Crypto company Ballet leaned directly into that mythology recently with a limited-edition Bitcoin Pizza wallet tied to the anniversary. The stainless steel cold storage cards arrived packaged like collectibles. Some purchases included pizza gift cards.

But underneath the marketing is a bigger question the crypto industry still hasn’t solved: why do people trust something they can’t physically see?

“It’s internet magic money,” Ballet founder Bobby Lee told WorldsEdge during the interview.

Lee laughed when he said it. Then explained the vision.

“When something is physical, people can see and touch and feel it. It’s tangible.”
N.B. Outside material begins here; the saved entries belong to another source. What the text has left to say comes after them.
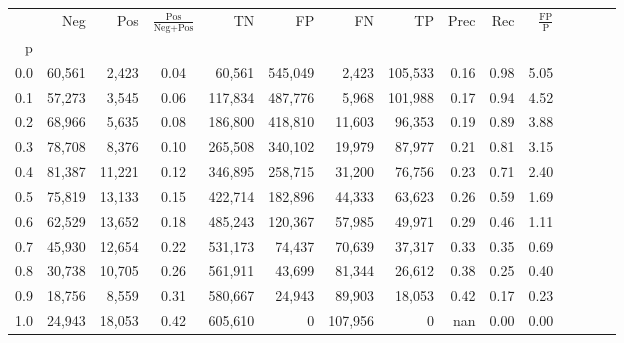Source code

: \begin{tabular}{rrrcrrrrrrrrrrr}
\toprule
{} &     Neg &     Pos & $\frac{\text{Pos}}{\text{Neg}+\text{Pos}}$ &       TN &       FP &       FN &       TP &  Prec &   Rec & $\frac{\text{FP}}{\text{P}}$ \\
p   &         &         &                                            &          &          &          &          &       &       &                              \\
\midrule
0.0 &  60,561 &   2,423 &                                       0.04 &   60,561 &  545,049 &    2,423 &  105,533 &  0.16 &  0.98 &                         5.05 \\
0.1 &  57,273 &   3,545 &                                       0.06 &  117,834 &  487,776 &    5,968 &  101,988 &  0.17 &  0.94 &                         4.52 \\
0.2 &  68,966 &   5,635 &                                       0.08 &  186,800 &  418,810 &   11,603 &   96,353 &  0.19 &  0.89 &                         3.88 \\
0.3 &  78,708 &   8,376 &                                       0.10 &  265,508 &  340,102 &   19,979 &   87,977 &  0.21 &  0.81 &                         3.15 \\
0.4 &  81,387 &  11,221 &                                       0.12 &  346,895 &  258,715 &   31,200 &   76,756 &  0.23 &  0.71 &                         2.40 \\
0.5 &  75,819 &  13,133 &                                       0.15 &  422,714 &  182,896 &   44,333 &   63,623 &  0.26 &  0.59 &                         1.69 \\
0.6 &  62,529 &  13,652 &                                       0.18 &  485,243 &  120,367 &   57,985 &   49,971 &  0.29 &  0.46 &                         1.11 \\
0.7 &  45,930 &  12,654 &                                       0.22 &  531,173 &   74,437 &   70,639 &   37,317 &  0.33 &  0.35 &                         0.69 \\
0.8 &  30,738 &  10,705 &                                       0.26 &  561,911 &   43,699 &   81,344 &   26,612 &  0.38 &  0.25 &                         0.40 \\
0.9 &  18,756 &   8,559 &                                       0.31 &  580,667 &   24,943 &   89,903 &   18,053 &  0.42 &  0.17 &                         0.23 \\
1.0 &  24,943 &  18,053 &                                       0.42 &  605,610 &        0 &  107,956 &        0 &   nan &  0.00 &                         0.00 \\
\bottomrule
\end{tabular}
That physical connection has become part of Ballet’s business model. The company creates metal cold storage wallet cards designed to hold Bitcoin, Ethereum, Dogecoin and other crypto assets offline.

 

I tested one of Ballet’s special edition wallet cards myself.

 

Before setup, users are instructed to inspect the packaging and security seal to make sure the wallet hasn’t been tampered with. The activation process runs through the Ballet Crypto app. After scanning the QR codes attached to the card, I was able to connect accounts, activate multiple currencies and transfer crypto assets within minutes. The gold card casing was created like a collectible, something you could see in a Cryptocurrency museum one day.

The setup felt surprisingly simple for an industry that often overwhelms first-time users with technical language, numerical sequences and security warnings.

Lee said that accessibility matters because crypto still struggles with trust.

“You do have to trust,” he said. “What you don’t want to do is fall into a mistake and trust a con artist or a fraudster.”

That skepticism has followed crypto since the beginning.

Before launching Ballet in 2019, Lee co-founded BTC China, later renamed BTCC, one of China’s first Bitcoin exchanges. Years earlier, his company experimented with physical Bitcoin collectibles made from titanium.

“They immediately became collector’s items,” Lee said.

Back then, Bitcoin itself still felt experimental.

The original Bitcoin Pizza Day transaction happened when a programmer named Laszlo Hanyecz offered 10,000 Bitcoin in exchange for pizza delivery. Someone accepted the trade.

“Before that, people were just sending Bitcoin back and forth,” Lee said. “Like giving people high fives.”

Now the story gets treated almost like a holiday inside crypto culture.

Each year the internet recalculates the current value of those coins. This year, Lee pulled up the number during our interview.

“10,000 Bitcoin will be worth $730 million,” he said.

The absurdity is part of why the story survives.

Two pizzas accidentally became one of the most expensive meals in modern history.

Lee pushed back on the idea that crypto has become “lifestyle branding,” claiming that Bitcoin developed like every other niche community online.

“Whether it’s golf, aviation, bowling or pickleball, everything has a subculture,” he said.

Crypto just happens to document itself differently. Through memes. Screenshots. Wallet cards. Twitter lore. Discord chats. Collector products.

And increasingly, physical objects.

For Lee, Bitcoin’s future has less to do with aesthetics and more to do with money itself.

“Money is shrinking,” he says. “The value is worth less today.”

He pointed to rising grocery prices, disappearing pennies and the declining purchasing power of cash as evidence.

“Everything’s more expensive because money has shrunk in terms of the goods you can buy,” Lee said.

That belief sits at the center of crypto culture itself. Many early Bitcoin adopters viewed cryptocurrency as protection against inflation and centralized banking systems capable of endlessly printing money.

Bitcoin was designed differently. Its supply is capped at 21 million coins.

“It’s built into the system,” Lee said. “Bitcoin cannot go more than 21 million units.”

Still, Lee acknowledged crypto remains chaotic.

“There’s too many scams,” he said. “Too many schemes.”

Even after 15 years in the industry, he believes mainstream understanding of Bitcoin is still far away.

“It might take another 5, 10, 15, 20 years until society really wakes up,” Lee said. “Bitcoin is the new money.”